Kurds, part of the Sunni minority in a Shiite country, are treated as second class citizens. They are denied to be educated in their mother tongue and are subjected to discrimination and exclusion. In the four Kurdish provinces the rest of the Sunni Kurds (and non-Kurds) are also provided limited financial support by the state. In the area the unemployment rate is the highest of the country. In terms of religious liberty, the Kurds who are mainly Sunni Muslims, are also denied the right in having a Sunni mosque in Tehran, even though there is about a million of them in the capital. In the last months Iranian Revolutionary Guard artillery intensely shelled borderline villages belonging to the Iraqi Kurdistan region where the PDKI- Democratic Party of Kurdistan Iran is based.
Founded in 1945 by the Kurdish leader Qazi Muhammad, the PDKI is one of a number of Iranian Kurdish opposition parties currently based in Iraqi Kurdistan.

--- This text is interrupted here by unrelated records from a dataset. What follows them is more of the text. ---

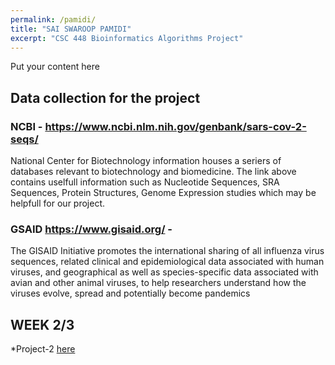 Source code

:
```yaml
---
permalink: /pamidi/
title: "SAI SWAROOP PAMIDI"
excerpt: "CSC 448 Bioinformatics Algorithms Project"
---
```


Put your content here

## Data collection for the project

### NCBI - https://www.ncbi.nlm.nih.gov/genbank/sars-cov-2-seqs/

National Center for Biotechnology information houses a seriers of databases relevant to biotechnology and biomedicine.
The link above contains uselfull information such as Nucleotide Sequences, SRA Sequences, Protein Structures, Genome Expression studies which may be helpfull for our project.

### GSAID https://www.gisaid.org/ -

The GISAID Initiative promotes the international sharing of all influenza virus sequences, related clinical and epidemiological data associated with human viruses, and geographical as well as species-specific data associated with avian and other animal viruses, to help researchers understand how the viruses evolve, spread and potentially become pandemics

## WEEK 2/3

\*Project-2 [here](https://nbviewer.jupyter.org/github/SaiPamidi/CSC448-Project/blob/master/projPhyTree.ipynb)

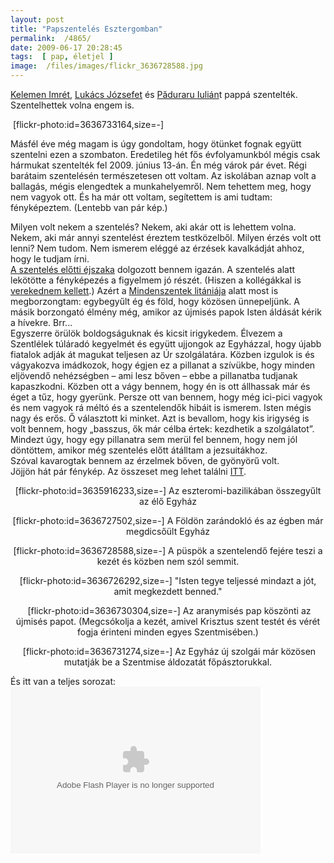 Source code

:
 ```yaml
---
layout: post
title: "Papszentelés Esztergomban"
permalink:  /4865/ 
date: 2009-06-17 20:28:45
tags:  [ pap, életjel ] 
image:  /files/images/flickr_3636728588.jpg 
---
```

<a href="/4864#kelemenimre">Kelemen Imrét</a>, <a href="/4864#lukacsjozsef">Lukács Józsefet</a> és <a href="/4864#paduraruiulian">Păduraru Iulián</a>t pappá szentelték. Szentelhettek volna engem is.



<!--break-->

<p class="rtecenter" >&nbsp;[flickr-photo:id=3636733164,size=-]</p>Másfél éve még magam is úgy gondoltam, hogy ötünket fognak együtt szentelni ezen a szombaton. Eredetileg hét fős évfolyamunkból mégis csak hármukat szentelték fel 2009. június 13-án. Én még várok pár évet.  
 Régi barátaim szentelésén természetesen ott voltam. Az iskolában aznap volt a ballagás, mégis elengedtek a munkahelyemről. Nem tehettem meg, hogy nem vagyok ott. És ha már ott voltam, segítettem is ami tudtam: fényképeztem. (Lentebb van pár kép.)

Milyen volt nekem a szentelés? Nekem, aki akár ott is lehettem volna. Nekem, aki már annyi szentelést éreztem testközelből. Milyen érzés volt ott lenni? Nem tudom. Nem ismerem eléggé az érzések kavalkádját ahhoz, hogy le tudjam írni.  
 <a href="/4863"> A szentelés előtti éjszaka</a> dolgozott bennem igazán. A szentelés alatt lekötötte a fényképezés a figyelmem jó részét. (Hiszen a kollégákkal is <a href="http://twitter.com/patkoszeg/status/2153263493">verekednem kellett</a>.) Azért a <a href="http://www.katolikus.hu/mindenszent.html">Mindenszentek litániája</a> alatt most is megborzongtam: egybegyűlt ég és föld, hogy közösen ünnepeljünk. A másik borzongató élmény még, amikor az újmisés papok Isten áldását kérik a hívekre. Brr...  
 Egyszerre örülök boldogságuknak és kicsit irigykedem. Élvezem a Szentlélek túláradó kegyelmét és együtt ujjongok az Egyházzal, hogy újabb fiatalok adják át magukat teljesen az Úr szolgálatára. Közben izgulok is és vágyakozva imádkozok, hogy égjen ez a pillanat a szívükbe, hogy minden eljövendő nehézségben – ami lesz bőven – ebbe a pillanatba tudjanak kapaszkodni. Közben ott a vágy bennem, hogy én is ott állhassak már és éget a tűz, hogy gyerünk. Persze ott van bennem, hogy még ici-pici vagyok és nem vagyok rá méltó és a szentelendők hibáit is ismerem. Isten mégis nagy és erős. Ő választott ki minket. Azt is bevallom, hogy kis irigység is volt bennem, hogy „basszus, ők már célba értek: kezdhetik a szolgálatot”. Mindezt úgy, hogy egy pillanatra sem merül fel bennem, hogy nem jól döntöttem, amikor még szentelés előtt átálltam a jezsuitákhoz.  
 Szóval kavarogtak bennem az érzelmek bőven, de gyönyörű volt.  
 Jöjjön hát pár fénykép. Az összeset meg lehet találni <a href="http://picasaweb.google.com/aranyozottpatkoszeg/Papszenteles2009#">ITT</a>.

<p class="rtecenter" style="text-align: center; ">[flickr-photo:id=3635916233,size=-]  
 Az eszteromi-bazilikában összegyűlt az élő Egyház</p><p class="rtecenter" style="text-align: center; ">[flickr-photo:id=3636727502,size=-]  
 A Földön zarándokló és az égben már megdicsőült Egyház</p><p class="rtecenter" style="text-align: center; ">[flickr-photo:id=3636728588,size=-]  
 A püspök a szentelendő fejére teszi a kezét és közben nem szól semmit.</p><p class="rtecenter" style="text-align: center; ">[flickr-photo:id=3636726292,size=-]  
 "Isten tegye teljessé mindazt a jót, amit megkezdett benned."</p><p class="rtecenter" style="text-align: center; ">&nbsp;[flickr-photo:id=3636730304,size=-]  
 Az aranymisés pap köszönti az újmisés papot.  
 (Megcsókolja a kezét, amivel Krisztus szent testét és vérét fogja érinteni minden egyes Szentmisében.)</p><p class="rtecenter" style="text-align: center; ">&nbsp;[flickr-photo:id=3636731274,size=-]  
 Az Egyház új szolgái már közösen mutatják be a Szentmise áldozatát főpásztorukkal.</p><p class="rtecenter" >És itt van a teljes sorozat:  
<embed flashvars="host=picasaweb.google.com&amp;noautoplay=1&amp;hl=en_US&amp;feat=flashalbum&amp;RGB=0x000000&amp;feed=http%3A%2F%2Fpicasaweb.google.com%2Fdata%2Ffeed%2Fapi%2Fuser%2Faranyozottpatkoszeg%2Falbumid%2F5347523975729675985%3Falt%3Drss%26kind%3Dphoto%26hl%3Den_US" height="267" pluginspage="http://www.macromedia.com/go/getflashplayer" src="http://picasaweb.google.com/s/c/bin/slideshow.swf" type="application/x-shockwave-flash" width="400"></p>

With the exception of PJAK, which is affiliated with Turkey’s PKK, the PDKI and other groups have silenced their guns for the past couple of decades largely out of consideration for Iraqi Kurdistan’s relations with neighboring Iran. Simultaneously the repression towards the Kurdish population by the government has been increased. Clashes and hangings have been registered in many Kurdish cities like Mahabad and Sanadaj. Kurdish activists are accordingly sentenced to life in prison and given the death penalty. Recently the Kurdish prisoner Shahram Ahmadi was hanged for activism as a Sunni Muslim and Kurd, despite assertions that his confession was made under torture. Iran is second only to China in the number of executions carried out annually. According to Amnesty International 977 people were put to death by the Islamic Republic in 2015.